Fair play and editorial independence: Editors have to mandatorily evaluate submitted manuscripts on the strength of their academic merit (importance, originality, study’s validity, clarity) and its relevance to the journal’s scope, irrespective of the authors’ race, gender, sexual orientation, ethnic origin, citizenship, religious belief, political philosophy or institutional affiliation. Decisions to edit and publish are not decided by the policies of governments or any other agencies outside of the journal itself. The Editor-in-Chief has complete control over the entire editorial content of the journal and the timing of publication of that content.

 Editors and editorial staff will not divulge any details about a submitted manuscript to anyone other than the corresponding author, reviewers, potential reviewers, other editorial advisers, and the publisher, as appropriate.

Disclosure and conflicts of interest: 
Editors and editorial board members will not use unpublished information disclosed in a submitted manuscript for their own research purposes without the knowledge of authors. Relevant information or ideas obtained by editors as a result of handling the manuscript will be kept confidential and not used for their personal gain. Editors will recuse themselves from considering manuscripts in which they have conflicts of interest resulting from competitive, collaborative, or other relationships/connections with any of the authors, companies or institutions connected to the papers; instead, they will ask another member of the editorial board to handle the manuscript.

Publication decisions:
 The editors make sure that all submitted manuscripts being examined for publication undergo peer-review by at least two reviewers who are erudite scholars in the domain. The Editor-in-Chief is mainly responsible for deciding which of the manuscripts submitted to the journal will be published, based on the validation of the work in question, its importance to researchers and readers, the reviewers’ comments, and such legal requirements as are currently in force regarding libel, copyright infringement and plagiarism. The Editor-in-Chief may confer with other editors or reviewers in making this decision.

Involvement and cooperation in investigations:
 Editors evince a genuine interest in publishing scholarly articles. While publishing, on his part, takes necessary steps to avoid plagiarism. Every reported act of unethical publishing behavior will be considered, if it is found after publication. Editors strictly adhere the COPE when dealing with cases of suspected misconduct. In case, the ethical concern is well-founded, a correction will be published in the journal.

Contribution to editorial decisions: 
Peer review assists editors in making editorial decisions and, through editorial communications with authors, may assist authors in enhancing their manuscripts. Peer review is an essential element of formal scholarly communication and considers as the focal point of scientific endeavor. AP-SMART shares the point of view of many that all scholars who like to contribute to the scientific process have a commitment to do a fair share of reviewing.

 Any invited referee who feels they are not fit to review the research reported in a manuscript or knows that its prompt review will be highly impossible, they must inform the editors and rule out the possibility of reviewing so that alternative reviewers can be approached.
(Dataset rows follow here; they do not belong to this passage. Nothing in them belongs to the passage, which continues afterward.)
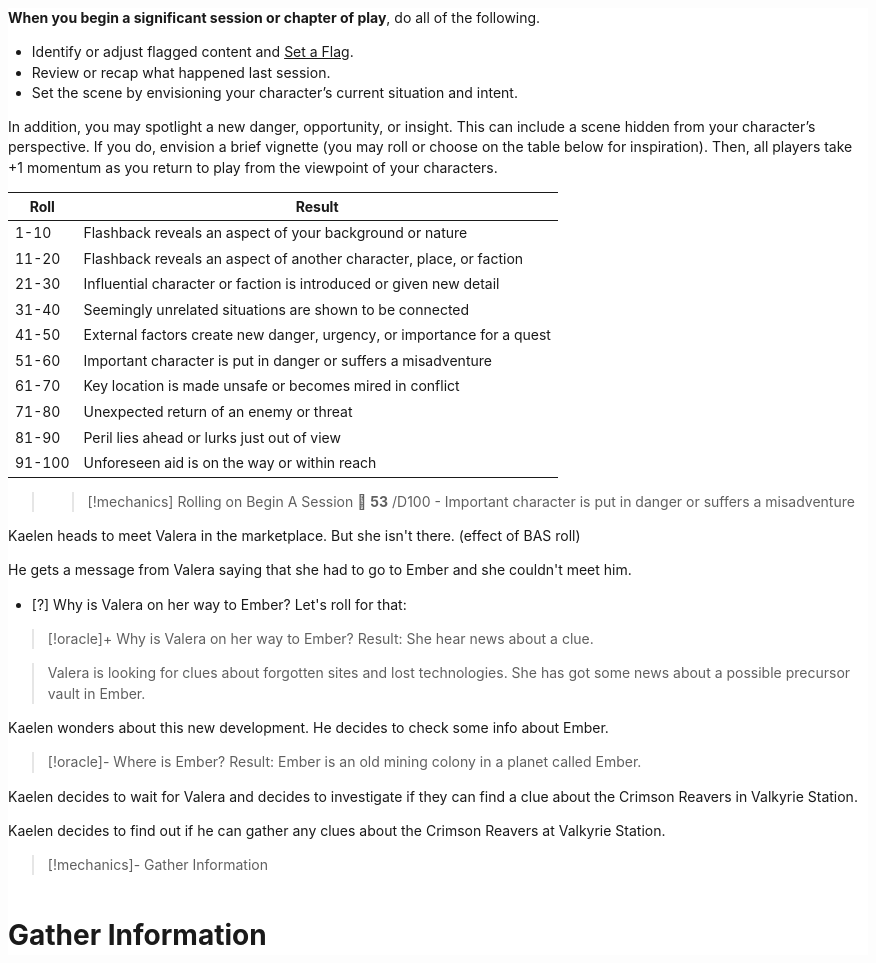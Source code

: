 **When you begin a significant session or chapter of play**, do all of the following.

  * Identify or adjust flagged content and [Set a Flag](Set_a_Flag.md).
  * Review or recap what happened last session.
  * Set the scene by envisioning your character’s current situation and intent.

In addition, you may spotlight a new danger, opportunity, or insight. This can include a scene hidden from your character’s perspective. If you do, envision a brief vignette (you may roll or choose on the table below for inspiration). Then, all players take +1 momentum as you return to play from the viewpoint of your characters.

Roll   | Result
-------|-----------------------------------------------------------------------
1-10   | Flashback reveals an aspect of your background or nature
11-20  | Flashback reveals an aspect of another character, place, or faction
21-30  | Influential character or faction is introduced or given new detail
31-40  | Seemingly unrelated situations are shown to be connected
41-50  | External factors create new danger, urgency, or importance for a quest
51-60  | Important character is put in danger or suffers a misadventure
61-70  | Key location is made unsafe or becomes mired in conflict
71-80  | Unexpected return of an enemy or threat
81-90  | Peril lies ahead or lurks just out of view
91-100 | Unforeseen aid is on the way or within reach

</div></div>

> >[!mechanics] Rolling on Begin A Session 
> > 🎲 __53__ /D100 - Important character is put in danger or suffers a misadventure

Kaelen heads to meet Valera in the marketplace. But she isn't there.  (effect of BAS roll)

He gets  a message from Valera saying that she had to go to Ember and she couldn't meet him.

- [?] Why is Valera on her way to Ember? Let's roll for that:
>[!oracle]+ Why is Valera on her way to Ember? 
> Result:  She hear news about a clue.

  > Valera is looking for clues about forgotten sites and lost technologies. She has got some news about a possible precursor vault in Ember.

Kaelen wonders about this new development. He decides to check some info about Ember.

> [!oracle]- Where is Ember?
> Result: Ember is an old mining colony in a planet called Ember. 

Kaelen decides to wait for Valera and decides to investigate if they can find a clue about the Crimson Reavers in Valkyrie Station.

Kaelen decides to find out if he can gather any clues about the Crimson Reavers at Valkyrie Station.

> [!mechanics]- Gather Information
> 
<div class="transclusion internal-embed is-loaded"><div class="markdown-embed">



# Gather Information
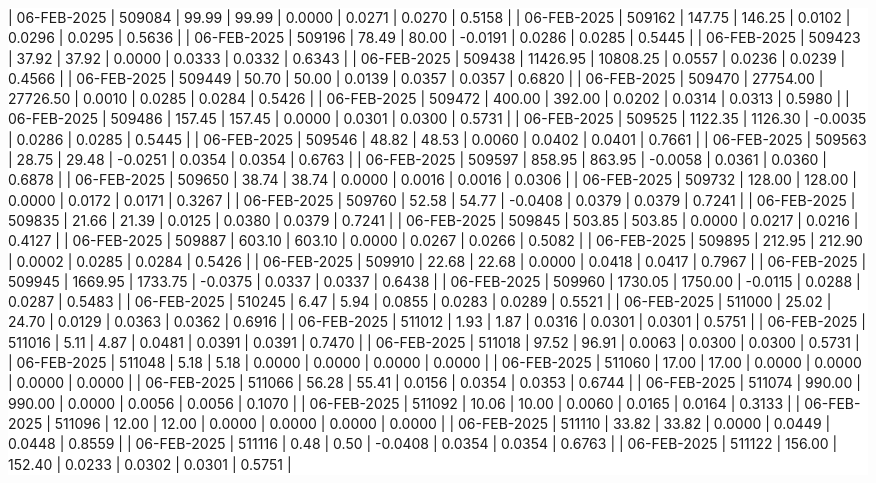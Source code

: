 | 06-FEB-2025 | 509084 | 99.99 | 99.99 | 0.0000 | 0.0271 | 0.0270 | 0.5158 |
| 06-FEB-2025 | 509162 | 147.75 | 146.25 | 0.0102 | 0.0296 | 0.0295 | 0.5636 |
| 06-FEB-2025 | 509196 | 78.49 | 80.00 | -0.0191 | 0.0286 | 0.0285 | 0.5445 |
| 06-FEB-2025 | 509423 | 37.92 | 37.92 | 0.0000 | 0.0333 | 0.0332 | 0.6343 |
| 06-FEB-2025 | 509438 | 11426.95 | 10808.25 | 0.0557 | 0.0236 | 0.0239 | 0.4566 |
| 06-FEB-2025 | 509449 | 50.70 | 50.00 | 0.0139 | 0.0357 | 0.0357 | 0.6820 |
| 06-FEB-2025 | 509470 | 27754.00 | 27726.50 | 0.0010 | 0.0285 | 0.0284 | 0.5426 |
| 06-FEB-2025 | 509472 | 400.00 | 392.00 | 0.0202 | 0.0314 | 0.0313 | 0.5980 |
| 06-FEB-2025 | 509486 | 157.45 | 157.45 | 0.0000 | 0.0301 | 0.0300 | 0.5731 |
| 06-FEB-2025 | 509525 | 1122.35 | 1126.30 | -0.0035 | 0.0286 | 0.0285 | 0.5445 |
| 06-FEB-2025 | 509546 | 48.82 | 48.53 | 0.0060 | 0.0402 | 0.0401 | 0.7661 |
| 06-FEB-2025 | 509563 | 28.75 | 29.48 | -0.0251 | 0.0354 | 0.0354 | 0.6763 |
| 06-FEB-2025 | 509597 | 858.95 | 863.95 | -0.0058 | 0.0361 | 0.0360 | 0.6878 |
| 06-FEB-2025 | 509650 | 38.74 | 38.74 | 0.0000 | 0.0016 | 0.0016 | 0.0306 |
| 06-FEB-2025 | 509732 | 128.00 | 128.00 | 0.0000 | 0.0172 | 0.0171 | 0.3267 |
| 06-FEB-2025 | 509760 | 52.58 | 54.77 | -0.0408 | 0.0379 | 0.0379 | 0.7241 |
| 06-FEB-2025 | 509835 | 21.66 | 21.39 | 0.0125 | 0.0380 | 0.0379 | 0.7241 |
| 06-FEB-2025 | 509845 | 503.85 | 503.85 | 0.0000 | 0.0217 | 0.0216 | 0.4127 |
| 06-FEB-2025 | 509887 | 603.10 | 603.10 | 0.0000 | 0.0267 | 0.0266 | 0.5082 |
| 06-FEB-2025 | 509895 | 212.95 | 212.90 | 0.0002 | 0.0285 | 0.0284 | 0.5426 |
| 06-FEB-2025 | 509910 | 22.68 | 22.68 | 0.0000 | 0.0418 | 0.0417 | 0.7967 |
| 06-FEB-2025 | 509945 | 1669.95 | 1733.75 | -0.0375 | 0.0337 | 0.0337 | 0.6438 |
| 06-FEB-2025 | 509960 | 1730.05 | 1750.00 | -0.0115 | 0.0288 | 0.0287 | 0.5483 |
| 06-FEB-2025 | 510245 | 6.47 | 5.94 | 0.0855 | 0.0283 | 0.0289 | 0.5521 |
| 06-FEB-2025 | 511000 | 25.02 | 24.70 | 0.0129 | 0.0363 | 0.0362 | 0.6916 |
| 06-FEB-2025 | 511012 | 1.93 | 1.87 | 0.0316 | 0.0301 | 0.0301 | 0.5751 |
| 06-FEB-2025 | 511016 | 5.11 | 4.87 | 0.0481 | 0.0391 | 0.0391 | 0.7470 |
| 06-FEB-2025 | 511018 | 97.52 | 96.91 | 0.0063 | 0.0300 | 0.0300 | 0.5731 |
| 06-FEB-2025 | 511048 | 5.18 | 5.18 | 0.0000 | 0.0000 | 0.0000 | 0.0000 |
| 06-FEB-2025 | 511060 | 17.00 | 17.00 | 0.0000 | 0.0000 | 0.0000 | 0.0000 |
| 06-FEB-2025 | 511066 | 56.28 | 55.41 | 0.0156 | 0.0354 | 0.0353 | 0.6744 |
| 06-FEB-2025 | 511074 | 990.00 | 990.00 | 0.0000 | 0.0056 | 0.0056 | 0.1070 |
| 06-FEB-2025 | 511092 | 10.06 | 10.00 | 0.0060 | 0.0165 | 0.0164 | 0.3133 |
| 06-FEB-2025 | 511096 | 12.00 | 12.00 | 0.0000 | 0.0000 | 0.0000 | 0.0000 |
| 06-FEB-2025 | 511110 | 33.82 | 33.82 | 0.0000 | 0.0449 | 0.0448 | 0.8559 |
| 06-FEB-2025 | 511116 | 0.48 | 0.50 | -0.0408 | 0.0354 | 0.0354 | 0.6763 |
| 06-FEB-2025 | 511122 | 156.00 | 152.40 | 0.0233 | 0.0302 | 0.0301 | 0.5751 |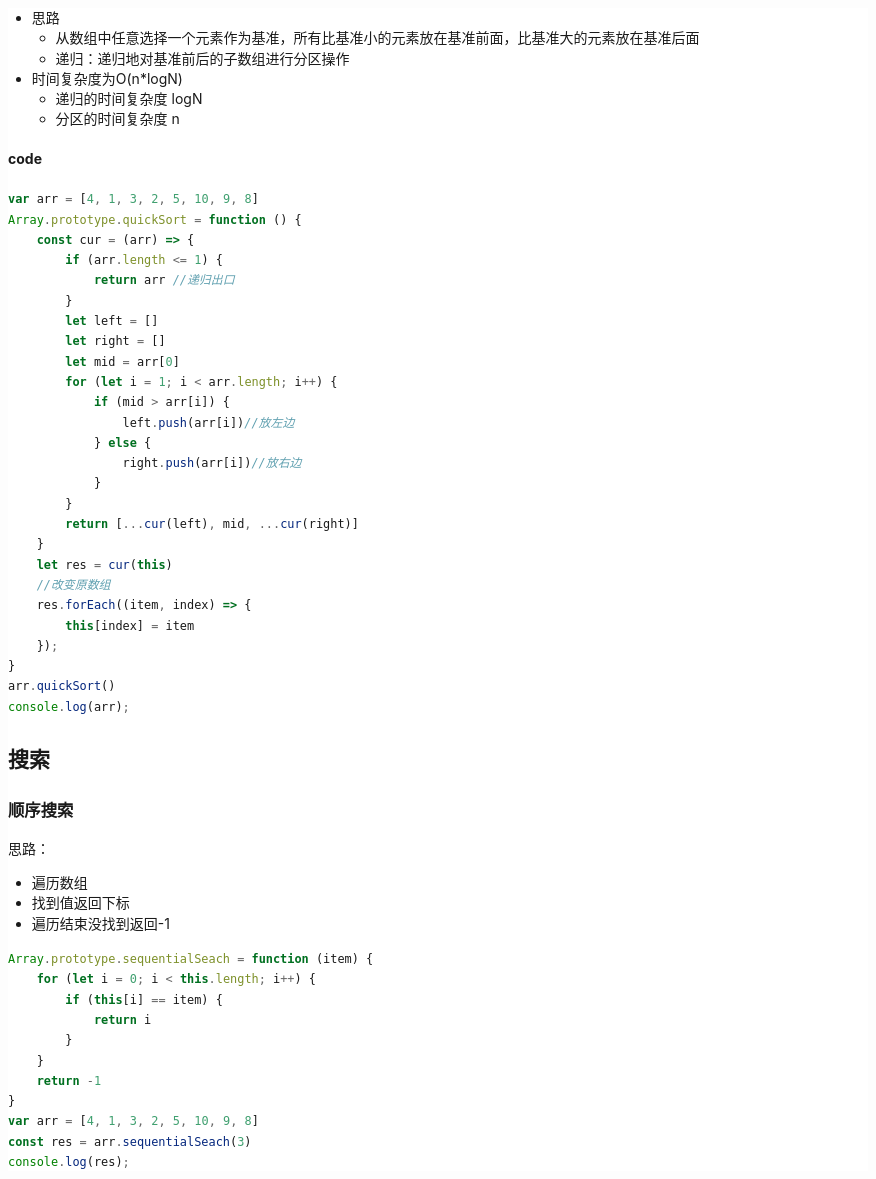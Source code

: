 - 思路
  * 从数组中任意选择一个元素作为基准，所有比基准小的元素放在基准前面，比基准大的元素放在基准后面
  * 递归：递归地对基准前后的子数组进行分区操作
- 时间复杂度为O(n*logN)
  - 递归的时间复杂度 logN
  - 分区的时间复杂度 n
#### code
```js
var arr = [4, 1, 3, 2, 5, 10, 9, 8]
Array.prototype.quickSort = function () {
    const cur = (arr) => {
        if (arr.length <= 1) {
            return arr //递归出口
        }
        let left = []
        let right = []
        let mid = arr[0]
        for (let i = 1; i < arr.length; i++) {
            if (mid > arr[i]) {
                left.push(arr[i])//放左边
            } else {
                right.push(arr[i])//放右边
            }
        }
        return [...cur(left), mid, ...cur(right)]
    }
    let res = cur(this)
    //改变原数组
    res.forEach((item, index) => {
        this[index] = item
    });
}
arr.quickSort()
console.log(arr);
```

## 搜索
### 顺序搜索

思路：
- 遍历数组
- 找到值返回下标
- 遍历结束没找到返回-1
```js
Array.prototype.sequentialSeach = function (item) {
    for (let i = 0; i < this.length; i++) {
        if (this[i] == item) {
            return i
        }
    }
    return -1
}
var arr = [4, 1, 3, 2, 5, 10, 9, 8]
const res = arr.sequentialSeach(3)
console.log(res);
```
Any manuscripts received for review are confidential documents and must be considered as such; they should not divulge anything related to publication. This implies that invited reviewers they need to have some professional ethics while reviewing.

Standards of objectivity: 
Reviews should be conducted objectively and observations formulated plainly with supporting arguments so that authors can make use of them for enhancing the manuscript. Personal criticism of the authors is inappropriate.

Acknowledgement of sources: 
Reviewers ought to pin point relevant published work that has not been quoted by the authors. Any statement that is an observation, derivation or argument that has been reported in previous publications should be accompanied by the proper citation. A reviewer should also inform the editors of any substantial similarity or overlap between the manuscript under consideration and any other manuscript (published or unpublished) of which they have personal knowledge.

Disclosure and conflicts of interest:
 Supposing, invited referee has some difficulty in reviewing, it is their prime duty to intimate the editors in advance. In doing so, editors have every right to approach another reviewers. Unpublished material disclosed in a submitted manuscript should not be used in a reviewer’s own research without the concurrence of the authors. Proper information or ideas obtained through peer review must be kept confidential and not used for the reviewer’s personal advantage. This applies also to invited reviewers who decline the review invitation.